Effects of oscillating molten pool flow on the weld formation and mechanical performance of titanium alloy joints

•Four oscillating laser patterns were employed to join Ti6Al4V plates.•The oscillating laser caused the molten pool to fluctuate in the vertical direction.•The phase difference of oscillating laser spot and molten pool was quantified.•The mechanism of the molten pool flow affecting the weld formation was discussed. An oscillating laser was applied to weld 4 mm-thick Ti6Al4V titanium alloy, and four beam oscillating patterns, namely linear, circular, 8-shaped, and reverse 8-shaped, were studied. In circular and 8-shaped oscillations, the tensile strength was improved by 4 ∼ 8 % compared to the joint without oscillation. The melt flow behaviors under beam oscillating were discussed to explain the differences in mechanical performance. Under linear oscillation, the liquid metal in the molten pool spilled out of the pool due to excessive kinetic energy, resulting in the most severe undercut defect, which was 447 % of the none oscillation.
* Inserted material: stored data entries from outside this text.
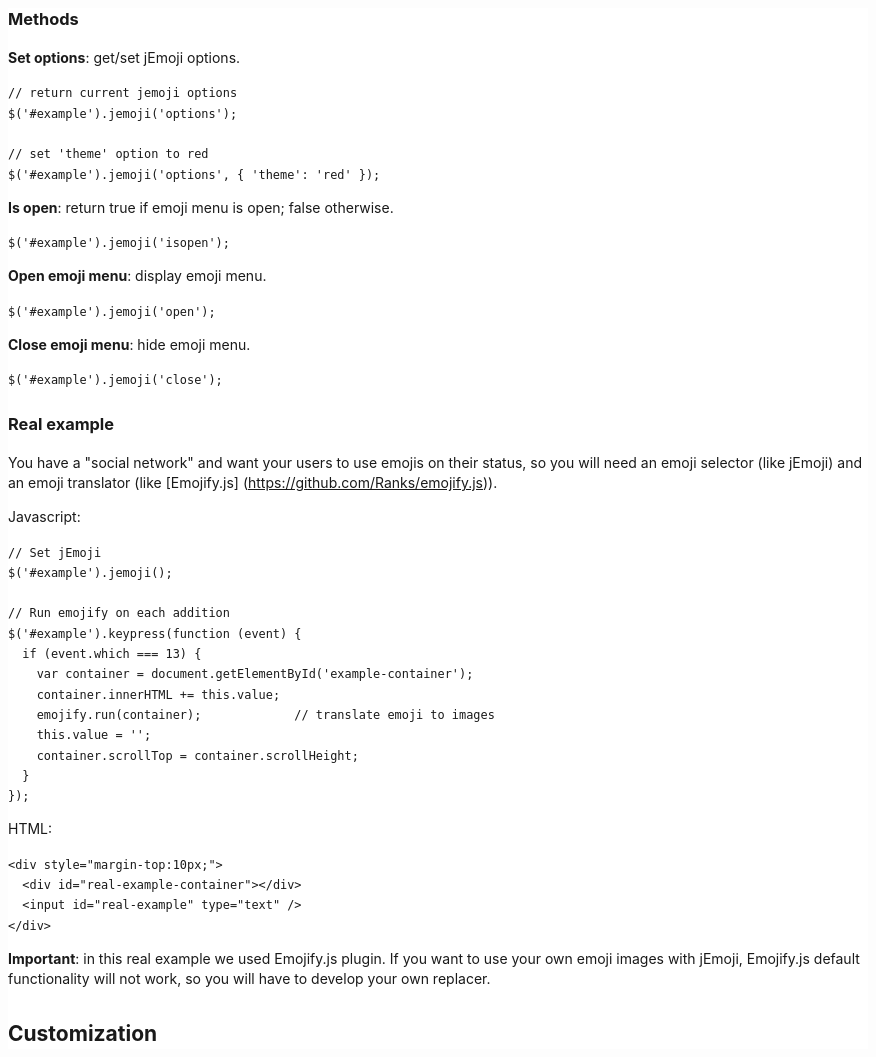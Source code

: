 ### Methods

**Set options**: get/set jEmoji options.

    // return current jemoji options
    $('#example').jemoji('options');

    // set 'theme' option to red
    $('#example').jemoji('options', { 'theme': 'red' });

**Is open**: return true if emoji menu is open; false otherwise.

    $('#example').jemoji('isopen');

**Open emoji menu**: display emoji menu.

    $('#example').jemoji('open');

**Close emoji menu**: hide emoji menu.

    $('#example').jemoji('close');

### Real example

You have a "social network" and want your users to use emojis on their status, so you will need an emoji selector (like jEmoji) and an emoji translator (like [Emojify.js] (https://github.com/Ranks/emojify.js)).

Javascript:

    // Set jEmoji
    $('#example').jemoji();

    // Run emojify on each addition
    $('#example').keypress(function (event) {
      if (event.which === 13) {
        var container = document.getElementById('example-container');
        container.innerHTML += this.value;
        emojify.run(container);             // translate emoji to images
        this.value = '';
        container.scrollTop = container.scrollHeight;
      }
    });

HTML:

    <div style="margin-top:10px;">
      <div id="real-example-container"></div>
      <input id="real-example" type="text" />
    </div>

**Important**: in this real example we used Emojify.js plugin. If you want to use your own emoji images with jEmoji, Emojify.js default functionality will not work, so you will have to develop your own replacer.

## Customization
The liquid metals under circular and 8-shaped oscillation were limited to the molten pool range by the vortex of directional motion, and the mass loss was small, so the weld seams were well-formed. The ability of R 8-shaped oscillation to transport molten metal to the front and rear of the laser irradiation range was strong, resulting in the optimal impact and grain refinement effect, which reduced the average grain size by 23.8 % compared to the conventional laser welding.